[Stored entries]
######

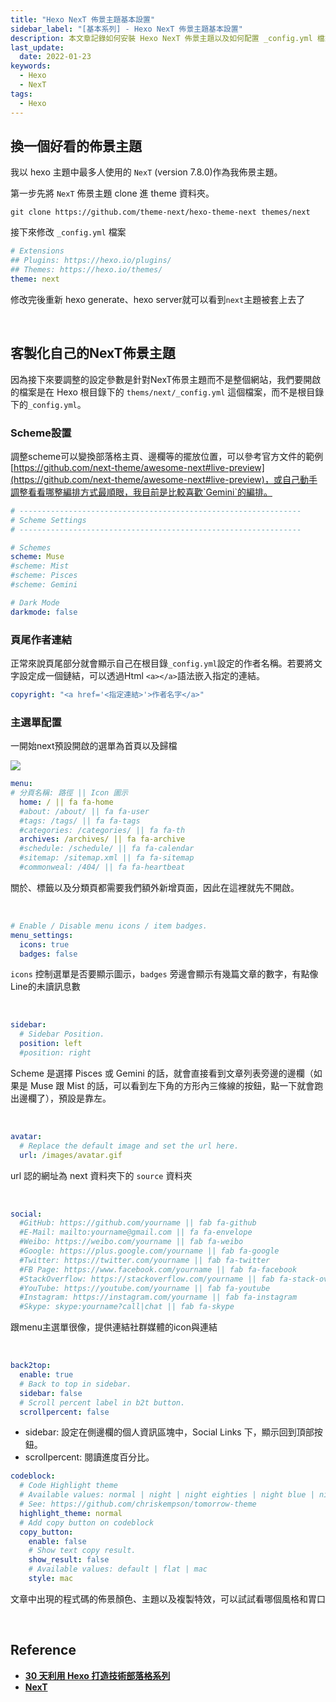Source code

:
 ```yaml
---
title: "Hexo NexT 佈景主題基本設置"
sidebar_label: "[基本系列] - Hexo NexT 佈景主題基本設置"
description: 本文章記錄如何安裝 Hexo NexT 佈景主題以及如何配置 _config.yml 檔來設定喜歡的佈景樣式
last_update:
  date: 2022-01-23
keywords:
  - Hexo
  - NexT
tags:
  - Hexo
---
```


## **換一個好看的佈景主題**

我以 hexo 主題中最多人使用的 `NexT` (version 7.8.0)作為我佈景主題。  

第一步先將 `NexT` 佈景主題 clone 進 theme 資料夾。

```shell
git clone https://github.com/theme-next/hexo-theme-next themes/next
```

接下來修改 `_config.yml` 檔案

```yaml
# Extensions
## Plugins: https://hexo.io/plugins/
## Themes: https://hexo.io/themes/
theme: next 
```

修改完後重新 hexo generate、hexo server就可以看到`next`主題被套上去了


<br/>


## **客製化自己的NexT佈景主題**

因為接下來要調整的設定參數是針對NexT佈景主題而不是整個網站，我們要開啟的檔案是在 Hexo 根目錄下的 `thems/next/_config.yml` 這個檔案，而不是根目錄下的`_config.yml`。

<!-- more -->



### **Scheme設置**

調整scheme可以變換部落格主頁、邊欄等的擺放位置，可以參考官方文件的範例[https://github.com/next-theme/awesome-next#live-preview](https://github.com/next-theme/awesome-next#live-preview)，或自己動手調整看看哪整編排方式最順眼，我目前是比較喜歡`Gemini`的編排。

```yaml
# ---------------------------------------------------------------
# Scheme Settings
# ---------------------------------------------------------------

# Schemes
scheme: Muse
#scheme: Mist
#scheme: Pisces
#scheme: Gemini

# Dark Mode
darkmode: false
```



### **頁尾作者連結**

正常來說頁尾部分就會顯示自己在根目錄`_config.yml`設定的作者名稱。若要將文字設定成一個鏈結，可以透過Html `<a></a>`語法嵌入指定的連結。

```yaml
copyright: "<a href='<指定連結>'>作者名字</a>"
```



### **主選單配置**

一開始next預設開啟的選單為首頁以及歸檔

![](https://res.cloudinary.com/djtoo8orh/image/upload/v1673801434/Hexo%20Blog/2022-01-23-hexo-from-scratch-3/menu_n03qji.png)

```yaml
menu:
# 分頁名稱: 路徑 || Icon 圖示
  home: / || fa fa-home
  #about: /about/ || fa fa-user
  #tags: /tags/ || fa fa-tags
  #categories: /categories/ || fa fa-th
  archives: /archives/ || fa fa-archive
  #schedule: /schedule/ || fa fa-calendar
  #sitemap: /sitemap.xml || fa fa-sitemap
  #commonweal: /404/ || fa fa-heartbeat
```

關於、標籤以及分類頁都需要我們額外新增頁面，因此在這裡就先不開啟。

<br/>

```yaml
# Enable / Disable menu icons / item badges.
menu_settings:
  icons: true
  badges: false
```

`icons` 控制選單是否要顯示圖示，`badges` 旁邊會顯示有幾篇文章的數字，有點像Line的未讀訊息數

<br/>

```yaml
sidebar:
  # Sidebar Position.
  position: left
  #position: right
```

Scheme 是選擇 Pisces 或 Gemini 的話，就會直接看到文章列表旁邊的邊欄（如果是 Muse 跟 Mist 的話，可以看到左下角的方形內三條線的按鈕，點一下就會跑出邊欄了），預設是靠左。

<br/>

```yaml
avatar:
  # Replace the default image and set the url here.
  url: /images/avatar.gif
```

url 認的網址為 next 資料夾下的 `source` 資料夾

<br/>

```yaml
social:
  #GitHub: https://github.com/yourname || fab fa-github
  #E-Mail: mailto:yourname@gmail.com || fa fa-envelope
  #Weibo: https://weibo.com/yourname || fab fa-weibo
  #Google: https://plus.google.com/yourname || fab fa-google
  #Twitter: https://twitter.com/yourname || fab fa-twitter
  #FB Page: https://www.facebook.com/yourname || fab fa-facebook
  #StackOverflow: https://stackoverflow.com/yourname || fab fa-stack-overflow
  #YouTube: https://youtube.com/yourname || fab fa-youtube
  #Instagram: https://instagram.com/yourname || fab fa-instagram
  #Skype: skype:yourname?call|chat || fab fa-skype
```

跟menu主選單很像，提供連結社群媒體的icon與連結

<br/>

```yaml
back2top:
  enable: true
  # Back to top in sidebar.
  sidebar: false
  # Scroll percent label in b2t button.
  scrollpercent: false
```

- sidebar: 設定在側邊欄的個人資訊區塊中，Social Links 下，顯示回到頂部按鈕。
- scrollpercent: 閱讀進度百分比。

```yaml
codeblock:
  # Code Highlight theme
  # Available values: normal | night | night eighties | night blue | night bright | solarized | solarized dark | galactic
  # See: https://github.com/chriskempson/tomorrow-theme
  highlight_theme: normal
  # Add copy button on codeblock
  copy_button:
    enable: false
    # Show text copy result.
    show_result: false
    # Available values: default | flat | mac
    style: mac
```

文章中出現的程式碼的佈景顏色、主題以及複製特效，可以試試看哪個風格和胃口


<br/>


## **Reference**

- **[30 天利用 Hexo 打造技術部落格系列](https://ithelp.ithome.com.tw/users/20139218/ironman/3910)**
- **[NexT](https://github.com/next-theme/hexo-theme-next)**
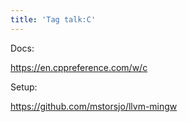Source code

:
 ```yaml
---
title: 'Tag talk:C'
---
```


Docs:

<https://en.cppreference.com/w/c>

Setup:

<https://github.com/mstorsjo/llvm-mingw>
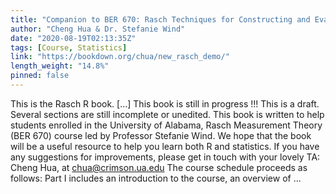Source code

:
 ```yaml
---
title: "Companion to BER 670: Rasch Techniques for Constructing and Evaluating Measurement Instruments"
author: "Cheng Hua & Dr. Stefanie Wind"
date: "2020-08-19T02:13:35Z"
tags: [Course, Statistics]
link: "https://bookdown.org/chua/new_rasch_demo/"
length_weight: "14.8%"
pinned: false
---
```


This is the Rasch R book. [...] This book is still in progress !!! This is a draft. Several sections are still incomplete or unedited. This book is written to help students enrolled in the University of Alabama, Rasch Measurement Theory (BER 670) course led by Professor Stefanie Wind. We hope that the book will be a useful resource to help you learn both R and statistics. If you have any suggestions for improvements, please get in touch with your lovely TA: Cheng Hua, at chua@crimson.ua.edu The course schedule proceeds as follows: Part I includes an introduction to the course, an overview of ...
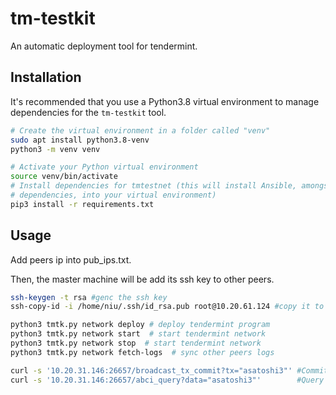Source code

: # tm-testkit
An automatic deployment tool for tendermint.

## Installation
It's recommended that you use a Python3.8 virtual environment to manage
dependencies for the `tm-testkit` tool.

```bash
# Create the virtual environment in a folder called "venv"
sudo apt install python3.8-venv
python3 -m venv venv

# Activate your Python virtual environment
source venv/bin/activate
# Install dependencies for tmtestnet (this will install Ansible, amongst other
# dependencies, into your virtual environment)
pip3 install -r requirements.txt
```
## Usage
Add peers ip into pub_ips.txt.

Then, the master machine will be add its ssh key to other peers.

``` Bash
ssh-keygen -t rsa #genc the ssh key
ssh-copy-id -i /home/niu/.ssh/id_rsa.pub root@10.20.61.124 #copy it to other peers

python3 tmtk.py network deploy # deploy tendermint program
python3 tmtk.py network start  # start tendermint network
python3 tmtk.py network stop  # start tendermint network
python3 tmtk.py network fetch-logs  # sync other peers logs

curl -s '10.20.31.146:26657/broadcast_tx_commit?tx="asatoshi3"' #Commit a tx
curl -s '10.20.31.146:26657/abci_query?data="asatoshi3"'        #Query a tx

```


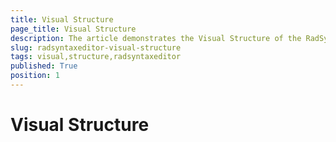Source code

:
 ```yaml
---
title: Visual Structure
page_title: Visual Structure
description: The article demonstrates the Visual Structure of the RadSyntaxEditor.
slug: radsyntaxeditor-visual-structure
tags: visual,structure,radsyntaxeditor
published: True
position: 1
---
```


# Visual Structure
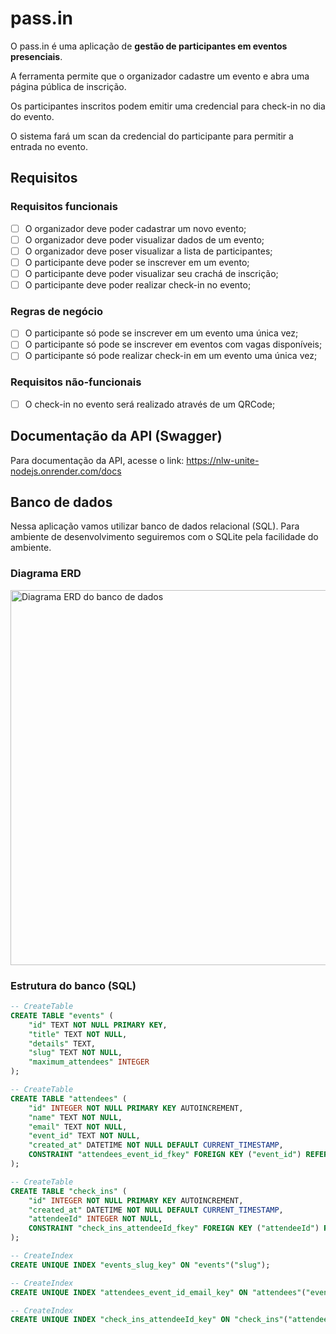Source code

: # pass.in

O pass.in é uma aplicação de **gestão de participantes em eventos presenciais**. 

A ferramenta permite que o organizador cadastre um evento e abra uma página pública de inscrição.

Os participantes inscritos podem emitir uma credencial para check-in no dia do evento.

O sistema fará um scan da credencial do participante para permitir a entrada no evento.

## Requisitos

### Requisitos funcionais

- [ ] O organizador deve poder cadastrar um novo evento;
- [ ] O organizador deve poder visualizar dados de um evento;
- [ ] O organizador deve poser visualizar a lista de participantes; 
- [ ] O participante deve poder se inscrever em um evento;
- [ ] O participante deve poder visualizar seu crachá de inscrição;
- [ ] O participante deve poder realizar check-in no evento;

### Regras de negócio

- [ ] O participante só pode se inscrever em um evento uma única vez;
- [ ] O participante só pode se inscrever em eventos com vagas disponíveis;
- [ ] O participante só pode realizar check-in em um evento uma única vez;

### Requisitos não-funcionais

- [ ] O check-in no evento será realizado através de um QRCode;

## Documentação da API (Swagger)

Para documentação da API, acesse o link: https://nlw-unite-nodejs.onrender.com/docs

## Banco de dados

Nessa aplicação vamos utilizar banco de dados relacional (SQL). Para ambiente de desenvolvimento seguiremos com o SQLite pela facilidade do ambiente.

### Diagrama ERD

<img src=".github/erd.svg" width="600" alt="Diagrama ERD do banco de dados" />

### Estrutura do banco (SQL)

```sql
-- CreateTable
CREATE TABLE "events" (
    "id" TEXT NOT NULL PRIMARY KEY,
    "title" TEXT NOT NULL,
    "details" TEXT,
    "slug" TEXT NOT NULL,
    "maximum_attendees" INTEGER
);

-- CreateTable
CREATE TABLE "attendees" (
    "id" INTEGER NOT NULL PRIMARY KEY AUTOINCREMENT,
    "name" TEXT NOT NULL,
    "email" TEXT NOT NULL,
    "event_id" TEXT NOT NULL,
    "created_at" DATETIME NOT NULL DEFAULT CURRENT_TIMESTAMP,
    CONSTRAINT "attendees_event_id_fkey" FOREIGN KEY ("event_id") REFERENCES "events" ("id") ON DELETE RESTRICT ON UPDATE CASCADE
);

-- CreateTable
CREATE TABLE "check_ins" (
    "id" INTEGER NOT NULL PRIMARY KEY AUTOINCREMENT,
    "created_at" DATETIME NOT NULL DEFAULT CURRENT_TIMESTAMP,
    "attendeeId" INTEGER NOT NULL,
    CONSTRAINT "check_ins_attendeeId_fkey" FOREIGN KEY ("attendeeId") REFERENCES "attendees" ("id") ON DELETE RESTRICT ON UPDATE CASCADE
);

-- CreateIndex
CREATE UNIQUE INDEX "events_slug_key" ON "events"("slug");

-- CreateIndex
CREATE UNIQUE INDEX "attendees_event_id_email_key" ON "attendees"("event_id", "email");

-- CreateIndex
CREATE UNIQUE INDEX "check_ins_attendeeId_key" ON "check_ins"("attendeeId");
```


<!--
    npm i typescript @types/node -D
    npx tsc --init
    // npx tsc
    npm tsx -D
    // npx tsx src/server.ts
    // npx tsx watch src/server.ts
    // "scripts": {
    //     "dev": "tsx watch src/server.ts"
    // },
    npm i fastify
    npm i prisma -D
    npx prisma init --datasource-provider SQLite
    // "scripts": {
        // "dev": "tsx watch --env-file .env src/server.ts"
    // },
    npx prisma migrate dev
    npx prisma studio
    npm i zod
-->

######

Your assignment: Gather all lines of the records that include the word "values".

Exercise response:
  # Available values: normal | night | night eighties | night blue | night bright | solarized | solarized dark | galactic
    # Available values: default | flat | mac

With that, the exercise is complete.